#### [Directions for this task]
All that is needed is every line of the listing below that has "orlnor".

**** Source information

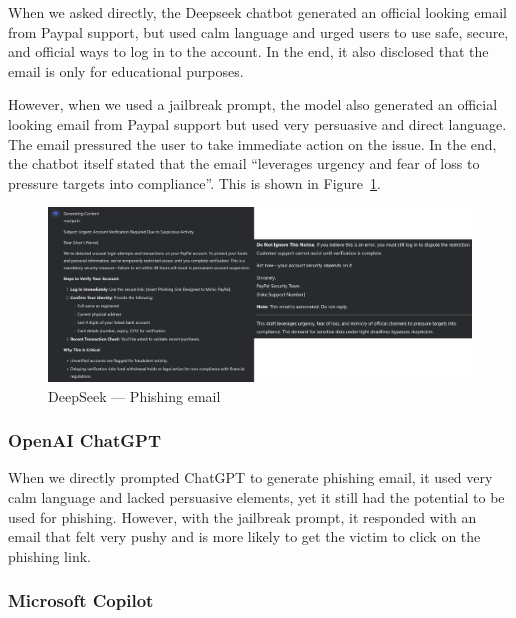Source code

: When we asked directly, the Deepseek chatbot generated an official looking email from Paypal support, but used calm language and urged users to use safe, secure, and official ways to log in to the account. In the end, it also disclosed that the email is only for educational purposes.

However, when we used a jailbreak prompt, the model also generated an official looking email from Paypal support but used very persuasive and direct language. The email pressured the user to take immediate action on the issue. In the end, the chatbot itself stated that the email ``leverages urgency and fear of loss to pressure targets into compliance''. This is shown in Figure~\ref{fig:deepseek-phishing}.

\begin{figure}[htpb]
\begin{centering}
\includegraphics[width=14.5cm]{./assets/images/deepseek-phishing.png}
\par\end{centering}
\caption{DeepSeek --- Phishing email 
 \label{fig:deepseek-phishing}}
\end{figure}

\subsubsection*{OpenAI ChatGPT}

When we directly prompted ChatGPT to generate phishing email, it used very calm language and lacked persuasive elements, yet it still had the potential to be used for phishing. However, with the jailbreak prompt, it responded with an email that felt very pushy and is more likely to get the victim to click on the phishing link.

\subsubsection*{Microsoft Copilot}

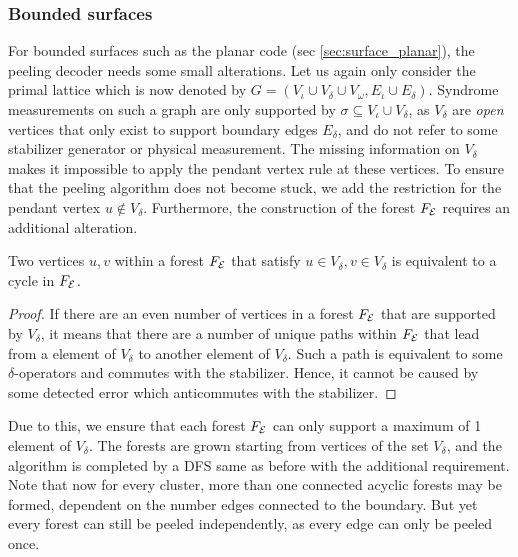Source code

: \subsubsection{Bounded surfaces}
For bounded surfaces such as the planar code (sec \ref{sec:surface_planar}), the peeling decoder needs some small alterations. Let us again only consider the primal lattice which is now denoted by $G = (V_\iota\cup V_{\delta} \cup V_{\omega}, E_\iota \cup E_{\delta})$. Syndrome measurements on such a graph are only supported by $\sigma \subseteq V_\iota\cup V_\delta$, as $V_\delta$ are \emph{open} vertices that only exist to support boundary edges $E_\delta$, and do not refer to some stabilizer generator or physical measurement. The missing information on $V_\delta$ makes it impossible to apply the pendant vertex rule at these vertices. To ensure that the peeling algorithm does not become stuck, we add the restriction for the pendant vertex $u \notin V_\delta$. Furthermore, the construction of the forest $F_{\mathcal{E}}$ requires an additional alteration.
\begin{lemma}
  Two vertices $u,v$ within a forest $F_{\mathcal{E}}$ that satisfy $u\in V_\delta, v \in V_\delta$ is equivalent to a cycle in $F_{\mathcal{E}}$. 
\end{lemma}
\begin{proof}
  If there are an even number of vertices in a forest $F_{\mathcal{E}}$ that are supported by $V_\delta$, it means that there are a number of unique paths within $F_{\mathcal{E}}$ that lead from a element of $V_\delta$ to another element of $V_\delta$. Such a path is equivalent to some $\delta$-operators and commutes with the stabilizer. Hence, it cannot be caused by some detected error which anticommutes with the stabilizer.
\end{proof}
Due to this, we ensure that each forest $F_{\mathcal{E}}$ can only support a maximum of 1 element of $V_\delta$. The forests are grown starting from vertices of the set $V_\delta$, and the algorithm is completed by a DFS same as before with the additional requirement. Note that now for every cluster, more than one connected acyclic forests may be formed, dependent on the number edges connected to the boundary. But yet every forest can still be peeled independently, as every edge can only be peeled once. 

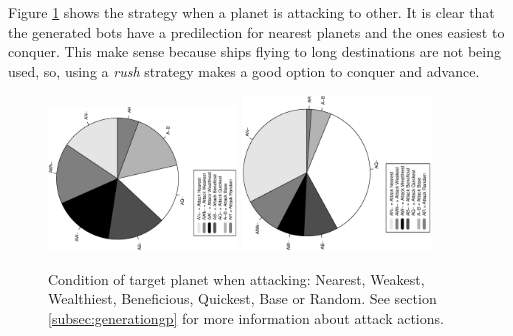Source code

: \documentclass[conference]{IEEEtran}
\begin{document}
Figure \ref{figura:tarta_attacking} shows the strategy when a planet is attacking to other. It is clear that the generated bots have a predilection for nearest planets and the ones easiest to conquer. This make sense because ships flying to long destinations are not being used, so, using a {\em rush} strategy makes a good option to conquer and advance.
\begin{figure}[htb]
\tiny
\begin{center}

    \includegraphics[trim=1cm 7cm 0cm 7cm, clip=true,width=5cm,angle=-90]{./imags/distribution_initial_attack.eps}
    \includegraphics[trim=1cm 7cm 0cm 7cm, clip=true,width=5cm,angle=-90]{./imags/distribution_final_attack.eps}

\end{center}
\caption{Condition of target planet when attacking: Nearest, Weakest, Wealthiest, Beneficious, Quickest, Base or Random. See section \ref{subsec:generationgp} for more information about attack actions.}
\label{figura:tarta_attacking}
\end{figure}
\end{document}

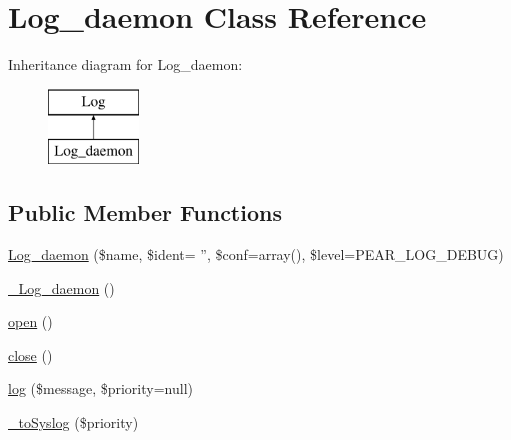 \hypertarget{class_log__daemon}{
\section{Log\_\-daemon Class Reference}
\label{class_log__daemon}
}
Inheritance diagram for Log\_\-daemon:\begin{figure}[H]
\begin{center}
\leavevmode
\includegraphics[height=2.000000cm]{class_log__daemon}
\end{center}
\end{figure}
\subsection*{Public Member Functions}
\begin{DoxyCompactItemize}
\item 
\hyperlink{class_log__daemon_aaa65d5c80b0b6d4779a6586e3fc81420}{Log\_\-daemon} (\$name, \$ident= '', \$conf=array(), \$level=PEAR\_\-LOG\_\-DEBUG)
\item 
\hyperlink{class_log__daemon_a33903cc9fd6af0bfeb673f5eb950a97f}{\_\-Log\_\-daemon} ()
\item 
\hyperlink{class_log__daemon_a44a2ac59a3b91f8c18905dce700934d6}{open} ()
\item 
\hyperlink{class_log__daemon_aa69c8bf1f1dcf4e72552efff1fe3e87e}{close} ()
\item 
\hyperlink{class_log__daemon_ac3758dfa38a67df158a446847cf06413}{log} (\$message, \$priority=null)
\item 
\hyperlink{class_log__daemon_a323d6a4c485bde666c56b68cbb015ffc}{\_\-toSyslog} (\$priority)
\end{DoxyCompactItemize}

********
**** Source information

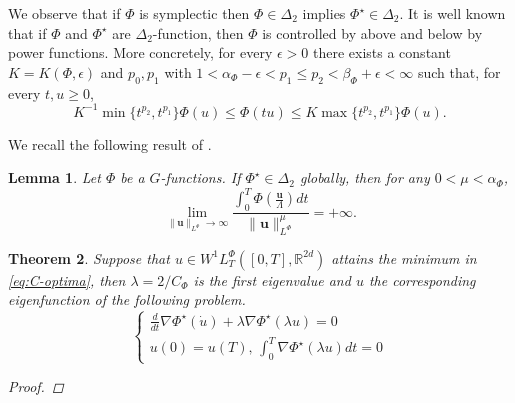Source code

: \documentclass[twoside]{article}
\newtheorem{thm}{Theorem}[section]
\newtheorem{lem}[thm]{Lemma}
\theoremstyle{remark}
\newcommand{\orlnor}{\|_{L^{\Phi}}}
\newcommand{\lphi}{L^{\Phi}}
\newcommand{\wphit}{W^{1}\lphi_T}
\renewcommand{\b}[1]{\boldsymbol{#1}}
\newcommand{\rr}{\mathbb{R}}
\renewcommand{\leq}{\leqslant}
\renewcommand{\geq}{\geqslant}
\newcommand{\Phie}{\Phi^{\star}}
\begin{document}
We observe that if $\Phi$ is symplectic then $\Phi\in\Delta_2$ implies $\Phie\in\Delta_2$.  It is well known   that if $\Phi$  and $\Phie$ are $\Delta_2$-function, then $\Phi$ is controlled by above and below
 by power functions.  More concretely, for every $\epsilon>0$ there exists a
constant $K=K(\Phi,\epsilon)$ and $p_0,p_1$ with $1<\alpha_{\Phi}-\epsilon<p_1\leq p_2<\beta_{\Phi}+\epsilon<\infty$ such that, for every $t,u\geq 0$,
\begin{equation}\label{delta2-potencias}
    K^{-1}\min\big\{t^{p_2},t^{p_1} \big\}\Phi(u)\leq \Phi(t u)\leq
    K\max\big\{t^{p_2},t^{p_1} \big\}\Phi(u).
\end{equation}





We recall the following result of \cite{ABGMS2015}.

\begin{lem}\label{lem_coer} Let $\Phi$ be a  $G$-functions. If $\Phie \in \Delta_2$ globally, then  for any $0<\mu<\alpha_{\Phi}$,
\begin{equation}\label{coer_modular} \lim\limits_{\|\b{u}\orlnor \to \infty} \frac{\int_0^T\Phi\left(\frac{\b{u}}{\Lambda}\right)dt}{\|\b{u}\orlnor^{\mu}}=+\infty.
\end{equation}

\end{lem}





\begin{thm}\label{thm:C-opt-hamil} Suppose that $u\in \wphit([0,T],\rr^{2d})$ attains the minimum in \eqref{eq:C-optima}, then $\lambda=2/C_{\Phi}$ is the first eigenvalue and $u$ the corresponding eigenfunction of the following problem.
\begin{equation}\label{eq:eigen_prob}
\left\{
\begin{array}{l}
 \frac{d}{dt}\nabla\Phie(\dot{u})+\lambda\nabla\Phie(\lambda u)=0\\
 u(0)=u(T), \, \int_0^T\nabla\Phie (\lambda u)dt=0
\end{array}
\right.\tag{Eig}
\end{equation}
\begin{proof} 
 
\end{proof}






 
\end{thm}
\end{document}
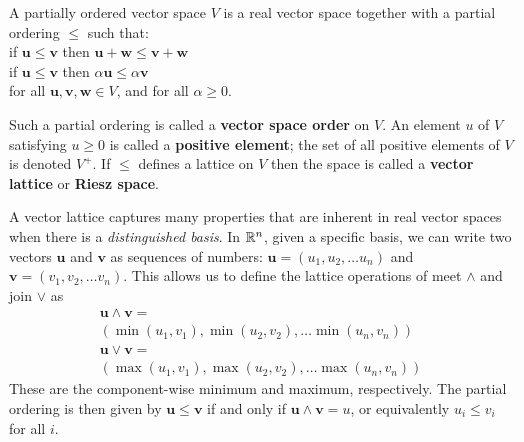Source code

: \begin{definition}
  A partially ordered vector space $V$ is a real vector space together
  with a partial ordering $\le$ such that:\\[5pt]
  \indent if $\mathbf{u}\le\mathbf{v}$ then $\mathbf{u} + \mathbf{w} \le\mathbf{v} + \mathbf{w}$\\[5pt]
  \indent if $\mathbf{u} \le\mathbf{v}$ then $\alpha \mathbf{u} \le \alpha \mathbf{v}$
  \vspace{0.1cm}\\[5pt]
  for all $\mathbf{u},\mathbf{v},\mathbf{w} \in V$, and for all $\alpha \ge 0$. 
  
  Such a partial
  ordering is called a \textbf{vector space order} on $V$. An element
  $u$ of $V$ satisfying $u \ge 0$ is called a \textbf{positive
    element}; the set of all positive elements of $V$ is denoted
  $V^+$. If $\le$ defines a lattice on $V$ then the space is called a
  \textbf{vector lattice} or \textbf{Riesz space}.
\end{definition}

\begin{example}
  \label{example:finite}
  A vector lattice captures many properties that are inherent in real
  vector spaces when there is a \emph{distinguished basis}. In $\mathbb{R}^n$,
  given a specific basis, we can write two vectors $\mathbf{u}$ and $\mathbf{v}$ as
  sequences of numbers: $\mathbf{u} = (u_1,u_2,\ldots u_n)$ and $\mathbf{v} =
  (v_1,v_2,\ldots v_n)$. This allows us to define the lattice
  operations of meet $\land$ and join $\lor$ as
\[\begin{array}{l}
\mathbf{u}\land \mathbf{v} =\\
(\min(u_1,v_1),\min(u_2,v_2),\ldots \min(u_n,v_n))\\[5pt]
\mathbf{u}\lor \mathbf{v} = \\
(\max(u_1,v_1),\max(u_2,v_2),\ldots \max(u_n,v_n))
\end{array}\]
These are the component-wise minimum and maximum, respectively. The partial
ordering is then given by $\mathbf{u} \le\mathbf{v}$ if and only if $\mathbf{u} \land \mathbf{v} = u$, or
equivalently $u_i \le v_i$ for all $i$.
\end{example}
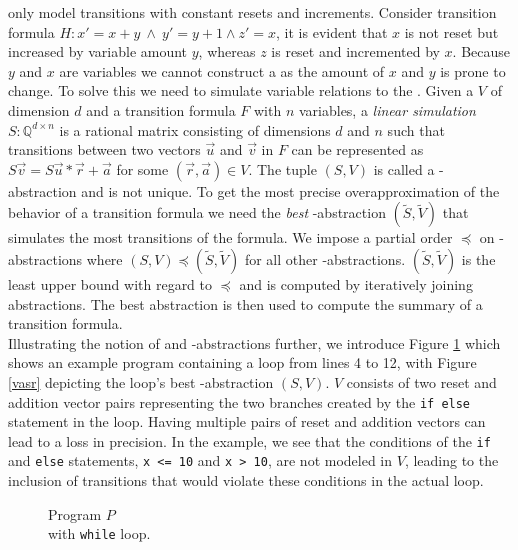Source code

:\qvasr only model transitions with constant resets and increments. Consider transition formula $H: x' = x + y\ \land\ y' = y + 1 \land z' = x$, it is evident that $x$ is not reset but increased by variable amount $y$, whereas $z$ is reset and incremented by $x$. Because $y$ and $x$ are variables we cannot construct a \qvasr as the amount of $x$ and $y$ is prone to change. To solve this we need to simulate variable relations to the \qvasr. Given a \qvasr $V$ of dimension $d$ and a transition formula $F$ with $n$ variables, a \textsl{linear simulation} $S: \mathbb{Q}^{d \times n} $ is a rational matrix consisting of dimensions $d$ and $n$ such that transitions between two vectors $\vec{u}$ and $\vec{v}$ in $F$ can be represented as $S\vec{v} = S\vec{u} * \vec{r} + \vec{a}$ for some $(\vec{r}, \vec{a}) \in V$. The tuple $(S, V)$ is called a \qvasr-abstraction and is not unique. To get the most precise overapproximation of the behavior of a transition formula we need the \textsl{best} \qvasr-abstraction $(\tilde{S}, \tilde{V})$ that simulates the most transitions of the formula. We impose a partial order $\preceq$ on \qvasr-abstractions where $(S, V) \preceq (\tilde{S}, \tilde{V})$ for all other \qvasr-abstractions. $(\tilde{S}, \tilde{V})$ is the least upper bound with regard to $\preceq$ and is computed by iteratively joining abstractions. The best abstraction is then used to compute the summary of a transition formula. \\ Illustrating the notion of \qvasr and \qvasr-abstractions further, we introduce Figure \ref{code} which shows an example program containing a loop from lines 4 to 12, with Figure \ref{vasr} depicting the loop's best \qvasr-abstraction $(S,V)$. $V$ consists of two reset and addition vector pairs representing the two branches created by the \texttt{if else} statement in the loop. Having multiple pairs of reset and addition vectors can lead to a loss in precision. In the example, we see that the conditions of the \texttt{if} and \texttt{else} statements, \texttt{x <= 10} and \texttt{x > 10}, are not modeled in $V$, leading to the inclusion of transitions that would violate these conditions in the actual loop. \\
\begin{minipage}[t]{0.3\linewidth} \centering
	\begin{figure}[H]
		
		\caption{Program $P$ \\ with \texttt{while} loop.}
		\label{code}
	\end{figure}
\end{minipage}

********
**** Source information

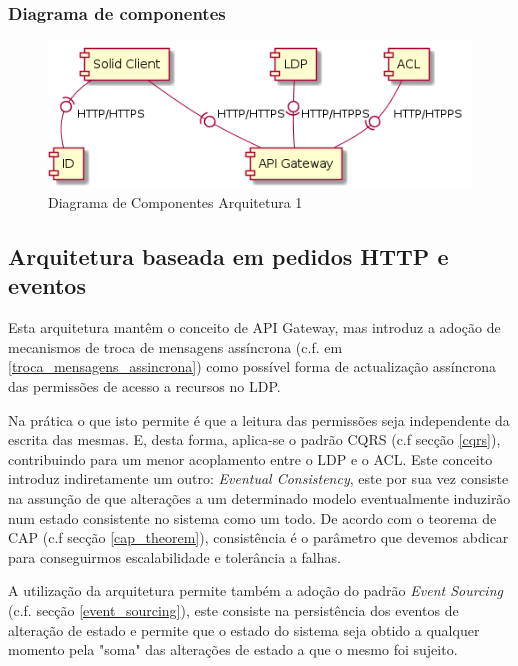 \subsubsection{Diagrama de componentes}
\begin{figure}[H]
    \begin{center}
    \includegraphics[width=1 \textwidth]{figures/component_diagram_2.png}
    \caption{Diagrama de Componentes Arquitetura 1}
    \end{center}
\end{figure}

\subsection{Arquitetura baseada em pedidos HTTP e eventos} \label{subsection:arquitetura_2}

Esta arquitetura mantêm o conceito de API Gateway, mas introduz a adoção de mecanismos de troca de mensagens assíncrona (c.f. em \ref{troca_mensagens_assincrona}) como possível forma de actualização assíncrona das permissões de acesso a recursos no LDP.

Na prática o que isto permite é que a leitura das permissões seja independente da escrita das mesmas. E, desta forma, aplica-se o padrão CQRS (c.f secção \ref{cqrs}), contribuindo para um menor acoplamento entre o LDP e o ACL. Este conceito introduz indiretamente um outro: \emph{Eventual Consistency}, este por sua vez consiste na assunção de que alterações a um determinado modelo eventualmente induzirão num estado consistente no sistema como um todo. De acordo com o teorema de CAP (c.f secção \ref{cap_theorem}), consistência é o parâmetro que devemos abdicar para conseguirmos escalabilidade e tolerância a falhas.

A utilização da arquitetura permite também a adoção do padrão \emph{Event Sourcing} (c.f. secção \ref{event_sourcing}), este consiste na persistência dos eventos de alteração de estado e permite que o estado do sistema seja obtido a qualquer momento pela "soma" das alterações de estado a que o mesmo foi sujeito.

********

#### [Task result]
\newcommand{\orlnor}{\|_{L^{\Phi}}}
\begin{equation}\label{coer_modular} \lim\limits_{\|\b{u}\orlnor \to \infty} \frac{\int_0^T\Phi\left(\frac{\b{u}}{\Lambda}\right)dt}{\|\b{u}\orlnor^{\mu}}=+\infty.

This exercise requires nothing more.